172K jobs vs. 85K consensus… 10-year yield rockets to 4.54%... hike odds jump from 60% to 85% in a week... and the market's pricing Warsh's first meeting as the beginning of the end for easy money…

Tim Evanson / Wikimedia Commons (CC BY-SA 2.0)

The Bureau of Labor Statistics just handed the market exactly what it didn't want to hear: 172,000 jobs added in May, double the consensus estimate of 85,000 and up from a revised 179,000 in April. The S&P sold off at the open and the 10-year Treasury yield spiked to 4.54%, because in this tape good news is catastrophically bad news again.

The May payrolls report crushed expectations that had been lowered to just 85,000, and upward revisions to March and April suggest the labor market remains healthier than anyone pricing rate cuts wanted to believe. Markets now put an 85% probability on a quarter-point Fed rate hike by year-end, up from 60% a week ago. Read that twice: the market isn't pricing cuts anymore. It's pricing hikes. Oil is still above $95, inflation is stuck, and the economy just proved it doesn't need help—so the Fed's next move is tightening, not easing.
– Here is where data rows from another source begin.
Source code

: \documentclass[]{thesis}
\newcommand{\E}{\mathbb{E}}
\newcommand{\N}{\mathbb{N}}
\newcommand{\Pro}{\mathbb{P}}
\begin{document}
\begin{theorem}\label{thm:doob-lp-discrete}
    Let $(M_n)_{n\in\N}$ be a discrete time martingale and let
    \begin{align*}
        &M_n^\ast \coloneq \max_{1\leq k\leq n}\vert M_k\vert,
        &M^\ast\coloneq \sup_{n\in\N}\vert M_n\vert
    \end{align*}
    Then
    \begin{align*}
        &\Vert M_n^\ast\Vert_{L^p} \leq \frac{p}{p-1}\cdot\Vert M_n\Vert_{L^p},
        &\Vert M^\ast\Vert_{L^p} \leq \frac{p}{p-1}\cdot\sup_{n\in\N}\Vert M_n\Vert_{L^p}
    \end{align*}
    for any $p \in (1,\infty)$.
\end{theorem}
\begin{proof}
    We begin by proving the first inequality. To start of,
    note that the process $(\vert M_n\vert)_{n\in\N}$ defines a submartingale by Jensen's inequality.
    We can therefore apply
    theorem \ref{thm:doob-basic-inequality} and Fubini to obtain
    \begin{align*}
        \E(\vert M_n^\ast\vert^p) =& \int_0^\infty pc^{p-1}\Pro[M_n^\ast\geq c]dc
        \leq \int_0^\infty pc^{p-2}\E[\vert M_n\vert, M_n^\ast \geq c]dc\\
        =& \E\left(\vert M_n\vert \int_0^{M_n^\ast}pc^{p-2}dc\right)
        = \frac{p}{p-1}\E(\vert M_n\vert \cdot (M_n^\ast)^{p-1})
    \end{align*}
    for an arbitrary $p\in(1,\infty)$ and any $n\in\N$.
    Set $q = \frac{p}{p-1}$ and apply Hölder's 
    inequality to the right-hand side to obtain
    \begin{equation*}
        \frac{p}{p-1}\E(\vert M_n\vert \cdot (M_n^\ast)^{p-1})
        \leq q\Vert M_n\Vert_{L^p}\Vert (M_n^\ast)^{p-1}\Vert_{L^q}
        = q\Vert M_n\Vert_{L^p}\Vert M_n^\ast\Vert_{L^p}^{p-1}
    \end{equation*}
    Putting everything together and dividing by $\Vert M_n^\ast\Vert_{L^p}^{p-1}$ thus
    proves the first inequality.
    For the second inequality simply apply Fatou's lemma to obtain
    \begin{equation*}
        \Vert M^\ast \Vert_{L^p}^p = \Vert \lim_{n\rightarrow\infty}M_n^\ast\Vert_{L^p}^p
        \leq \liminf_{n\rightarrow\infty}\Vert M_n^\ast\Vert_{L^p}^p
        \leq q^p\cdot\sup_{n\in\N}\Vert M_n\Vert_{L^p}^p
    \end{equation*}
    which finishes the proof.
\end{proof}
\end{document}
Kevin Warsh takes the podium for his first post-FOMC press conference on June 17, and it's been more than eight years since anyone besides Powell ran these briefings. The change in personalities will matter. When Powell replaced Yellen in early 2018, stocks fell sharply during his first presser as investors heard a more hawkish tone than they'd priced. That's the setup here: a new chair walking into a data stream that's running too hot, with hike odds climbing and a market that spent two months convincing itself the soft landing was locked in. Warsh's first test is whether he validates what the bond market already knows—that policy is going the other direction.

The 10-year yield is doing the talking the equity market doesn't want to hear. As of June 3 the 10-year was at 4.49%; this morning's number sent it to 4.54%, within sight of the one-year highs touched earlier this week. Treasury yields have found support from escalating Middle East tensions that have kept oil prices elevated and added to inflationary pressures. The setup is textbook policy tightening: strong labor, sticky inflation, geopolitical oil premium, and a Fed that's out of excuses to stay dovish. At the April meeting, a majority of FOMC participants said policy firming would likely become appropriate if inflation continues to run persistently above 2 percent. That was the signal. This morning's print is the confirmation.

The irony is that six months ago this number would have been celebrated—solid hiring, low unemployment, no recession. Now it's a selling catalyst, because the market climbed 20% in nine weeks on the assumption that strong data would arrive just weak enough to justify easier policy. Instead, the data arrived strong enough to justify the opposite, and the repricing is brutal. Stocks reacted poorly in a "good news is bad news" scenario driven by Treasuries, and the move isn't subtle: the benchmark dragged equities lower at the open, chip stocks extended yesterday's losses, and volatility is creeping higher.